Exercise.
Return, word for word, only the lines from the one containing "- Section model" through the last line of the entries.

(Source data Opens)

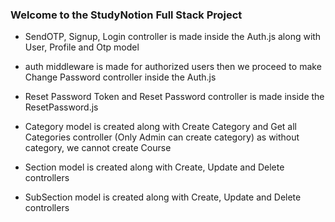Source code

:### Welcome to the StudyNotion Full Stack Project

- SendOTP, Signup, Login controller is made inside the Auth.js along with User, Profile and Otp model

- auth middleware is made for authorized users then we proceed to make Change Password controller inside the Auth.js

- Reset Password Token and Reset Password controller is made inside the ResetPassword.js

- Category model is created along with Create Category and Get all Categories controller (Only Admin can create category) as without category, we cannot create Course

- Section model is created along with Create, Update and Delete controllers

- SubSection model is created along with Create, Update and Delete controllers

(Source data Closes)

Exercise answer.
- Section model is created along with Create, Update and Delete controllers

- SubSection model is created along with Create, Update and Delete controllers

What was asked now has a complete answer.